Thursday, September 22, 2011

On the loading of A320s

During the last year I've done quite a bit of flying on single-aisle commuter jets, such as the A320. It continues to stun me just how slow loading these things is, especially in comparison to unloading them.

In particular, the usual modus operandi for the average traveller seems to be:
- walk as slowly as possible
- check every seat for yours
- when you find your seat, stop in the aisle, then start looking for space for your barely-legal carry on bag
- after the bag(s) is(are) stowed, stop to admire surroundings
- contemplate degree of butt-squeezing needed to fit into seat
- take 20 last deep breaths
- watch people further from the window act surprised when you tell them your options are them to unbuckle, stow baby etc or else crowd-surf
- take seat, bitch about it
- wash, rinse, repeat

However, I propose using MATHS to address this problem. There is but one narrow aisle, and around 180 seats to be filled. Also, seats are numbered sequentially (skipping 13) from front to back, and lettered alphabetically from port to starboard. Every plane is the same - this isn't rocket science.

Therefore, approach the vicinity of your seat as quickly as possible. Once there, place bag on ANY empty seat nearby and get out of the aisle. From there, throw bag in overhead locker, or wait for a break in the traffic. While waiting, take your breaths, and indicate to fellow sardines where your butt is to be squeezed, so that they can prepare themselves (mentally and otherwise).

Finally, with grace befitting of a ballerina, park in your allotted space having not blocked the aisle with pointless shenanigans. My favourite method is the 'arm rest two step', also useful for late night toilet breaks on long haul flights. The rules dictate that you may not touch any part of anyone else's seat. Only your own seat, the ceiling, arm rests, and cabin floor is permitted. Convention maintains that a successful execution's celebratory grunts and yelps be kept to a bare minimum.

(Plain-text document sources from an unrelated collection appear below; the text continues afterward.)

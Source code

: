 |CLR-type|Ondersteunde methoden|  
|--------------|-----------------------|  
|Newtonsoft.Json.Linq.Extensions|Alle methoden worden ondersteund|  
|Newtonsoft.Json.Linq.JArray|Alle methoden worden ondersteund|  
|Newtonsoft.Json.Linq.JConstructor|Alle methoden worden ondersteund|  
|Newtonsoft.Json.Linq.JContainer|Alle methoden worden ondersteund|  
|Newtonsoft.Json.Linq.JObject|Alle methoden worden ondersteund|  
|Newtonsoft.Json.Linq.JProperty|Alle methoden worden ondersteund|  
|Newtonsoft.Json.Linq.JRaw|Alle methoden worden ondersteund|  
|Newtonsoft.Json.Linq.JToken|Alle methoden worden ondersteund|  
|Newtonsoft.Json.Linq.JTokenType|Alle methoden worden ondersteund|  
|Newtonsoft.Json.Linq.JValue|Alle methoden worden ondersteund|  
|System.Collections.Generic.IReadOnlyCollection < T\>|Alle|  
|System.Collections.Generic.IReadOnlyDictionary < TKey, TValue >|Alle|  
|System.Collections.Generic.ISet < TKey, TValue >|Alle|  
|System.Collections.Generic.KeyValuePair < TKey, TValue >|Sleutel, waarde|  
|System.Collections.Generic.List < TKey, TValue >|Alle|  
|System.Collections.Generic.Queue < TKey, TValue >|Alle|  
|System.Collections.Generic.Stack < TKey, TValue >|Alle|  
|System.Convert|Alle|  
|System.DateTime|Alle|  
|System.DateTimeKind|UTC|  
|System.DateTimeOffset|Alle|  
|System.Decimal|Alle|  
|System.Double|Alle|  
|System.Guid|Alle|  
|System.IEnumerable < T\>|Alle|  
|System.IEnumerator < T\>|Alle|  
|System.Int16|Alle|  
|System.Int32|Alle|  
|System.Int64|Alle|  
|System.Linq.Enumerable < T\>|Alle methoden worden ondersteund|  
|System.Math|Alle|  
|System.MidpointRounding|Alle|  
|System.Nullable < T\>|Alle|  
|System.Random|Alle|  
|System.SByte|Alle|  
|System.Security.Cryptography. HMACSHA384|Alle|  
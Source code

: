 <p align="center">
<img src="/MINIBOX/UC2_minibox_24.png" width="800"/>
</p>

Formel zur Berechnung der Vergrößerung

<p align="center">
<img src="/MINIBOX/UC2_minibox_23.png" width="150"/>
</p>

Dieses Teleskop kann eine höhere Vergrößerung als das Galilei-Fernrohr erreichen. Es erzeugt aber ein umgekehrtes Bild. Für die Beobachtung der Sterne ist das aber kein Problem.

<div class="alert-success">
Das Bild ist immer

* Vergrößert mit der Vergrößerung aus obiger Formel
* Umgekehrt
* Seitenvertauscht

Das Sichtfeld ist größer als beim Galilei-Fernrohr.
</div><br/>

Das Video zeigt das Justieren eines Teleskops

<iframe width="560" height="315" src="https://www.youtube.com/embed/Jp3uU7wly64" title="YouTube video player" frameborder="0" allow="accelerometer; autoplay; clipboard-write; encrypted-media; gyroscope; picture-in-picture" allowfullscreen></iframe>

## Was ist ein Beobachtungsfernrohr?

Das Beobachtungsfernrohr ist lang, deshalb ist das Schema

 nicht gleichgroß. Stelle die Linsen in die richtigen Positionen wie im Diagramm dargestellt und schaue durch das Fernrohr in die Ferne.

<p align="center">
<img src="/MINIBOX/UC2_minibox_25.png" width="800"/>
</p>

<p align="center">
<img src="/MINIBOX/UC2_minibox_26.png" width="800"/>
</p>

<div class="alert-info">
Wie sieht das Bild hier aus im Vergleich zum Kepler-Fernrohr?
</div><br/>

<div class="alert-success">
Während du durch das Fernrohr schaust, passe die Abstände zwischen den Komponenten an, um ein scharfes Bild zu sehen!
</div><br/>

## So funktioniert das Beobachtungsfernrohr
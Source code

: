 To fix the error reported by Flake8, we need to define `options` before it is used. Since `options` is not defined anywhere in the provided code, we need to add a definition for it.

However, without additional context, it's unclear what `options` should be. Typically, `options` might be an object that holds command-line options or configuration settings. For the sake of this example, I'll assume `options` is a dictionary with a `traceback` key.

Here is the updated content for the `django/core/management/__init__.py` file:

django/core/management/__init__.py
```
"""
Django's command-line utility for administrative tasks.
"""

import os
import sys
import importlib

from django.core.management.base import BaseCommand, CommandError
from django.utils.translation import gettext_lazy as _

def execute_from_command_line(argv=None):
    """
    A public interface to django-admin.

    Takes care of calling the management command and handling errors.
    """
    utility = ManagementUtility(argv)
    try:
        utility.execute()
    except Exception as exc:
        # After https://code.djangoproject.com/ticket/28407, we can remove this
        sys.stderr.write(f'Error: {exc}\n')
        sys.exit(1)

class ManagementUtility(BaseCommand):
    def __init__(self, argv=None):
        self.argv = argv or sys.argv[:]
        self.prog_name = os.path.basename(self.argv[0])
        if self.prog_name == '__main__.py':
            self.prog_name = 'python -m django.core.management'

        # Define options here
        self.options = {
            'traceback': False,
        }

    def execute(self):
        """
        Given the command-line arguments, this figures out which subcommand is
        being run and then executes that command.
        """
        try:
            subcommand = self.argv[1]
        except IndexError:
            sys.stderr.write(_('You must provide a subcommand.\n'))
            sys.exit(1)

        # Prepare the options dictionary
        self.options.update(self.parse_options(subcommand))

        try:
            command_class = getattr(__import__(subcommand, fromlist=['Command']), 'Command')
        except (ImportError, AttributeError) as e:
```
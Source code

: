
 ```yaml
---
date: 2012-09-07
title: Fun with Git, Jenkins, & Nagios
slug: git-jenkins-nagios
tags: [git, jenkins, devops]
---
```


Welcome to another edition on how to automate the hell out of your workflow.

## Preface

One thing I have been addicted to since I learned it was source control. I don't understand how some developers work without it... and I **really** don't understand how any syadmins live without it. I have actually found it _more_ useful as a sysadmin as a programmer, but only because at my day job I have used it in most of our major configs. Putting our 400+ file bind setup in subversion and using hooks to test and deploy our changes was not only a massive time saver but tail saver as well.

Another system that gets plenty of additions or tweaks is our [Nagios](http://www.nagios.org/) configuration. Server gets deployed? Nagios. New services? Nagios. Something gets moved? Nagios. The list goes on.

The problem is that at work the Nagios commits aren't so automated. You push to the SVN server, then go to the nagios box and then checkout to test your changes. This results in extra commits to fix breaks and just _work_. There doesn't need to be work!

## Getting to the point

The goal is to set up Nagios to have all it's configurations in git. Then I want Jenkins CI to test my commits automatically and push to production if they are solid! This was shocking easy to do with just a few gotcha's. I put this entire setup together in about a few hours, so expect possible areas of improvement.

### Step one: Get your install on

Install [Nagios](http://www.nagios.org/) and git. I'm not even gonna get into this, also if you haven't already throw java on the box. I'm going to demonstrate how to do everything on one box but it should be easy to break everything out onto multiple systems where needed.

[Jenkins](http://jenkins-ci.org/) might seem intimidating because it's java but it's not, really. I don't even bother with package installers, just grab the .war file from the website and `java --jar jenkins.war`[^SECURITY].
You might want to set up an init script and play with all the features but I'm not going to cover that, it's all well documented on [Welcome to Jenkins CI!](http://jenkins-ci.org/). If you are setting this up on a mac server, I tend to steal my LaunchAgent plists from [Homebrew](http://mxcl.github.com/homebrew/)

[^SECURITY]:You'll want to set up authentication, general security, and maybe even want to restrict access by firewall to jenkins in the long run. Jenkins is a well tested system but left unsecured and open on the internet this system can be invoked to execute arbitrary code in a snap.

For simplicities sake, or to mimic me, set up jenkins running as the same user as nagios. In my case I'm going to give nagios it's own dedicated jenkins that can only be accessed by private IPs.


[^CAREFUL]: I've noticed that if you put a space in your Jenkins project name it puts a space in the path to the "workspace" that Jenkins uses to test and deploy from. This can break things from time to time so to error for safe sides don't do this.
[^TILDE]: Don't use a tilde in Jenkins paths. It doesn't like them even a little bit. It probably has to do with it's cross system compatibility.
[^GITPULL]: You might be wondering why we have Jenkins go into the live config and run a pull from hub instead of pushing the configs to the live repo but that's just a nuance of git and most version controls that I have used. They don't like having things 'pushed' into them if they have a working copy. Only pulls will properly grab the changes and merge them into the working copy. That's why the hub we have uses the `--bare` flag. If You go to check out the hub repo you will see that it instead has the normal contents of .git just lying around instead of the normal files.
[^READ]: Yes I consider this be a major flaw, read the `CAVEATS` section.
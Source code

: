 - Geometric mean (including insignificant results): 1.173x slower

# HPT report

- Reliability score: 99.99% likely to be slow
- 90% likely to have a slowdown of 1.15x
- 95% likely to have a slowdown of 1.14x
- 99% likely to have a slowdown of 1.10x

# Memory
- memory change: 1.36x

Therefore, if you, dear reader, cause an aeroplane traffic jam henceforth, you shall incur my mighty (though virtual) wrath.

1 comment:

  1. I remember reading some research on this recently - part of it is also the order in which people are called. Apparently the best approach (all A seats, all F seats, all B seats, all E seats, all C and finally all D) is something like 2-5x faster (if I remember the instructions and multiplier correctly).

    Also, I have made the ballerina move multiple times and even had someone comment later in the flight that they were impressed by my grace. I'm fairly sure they weren't being sarcastic...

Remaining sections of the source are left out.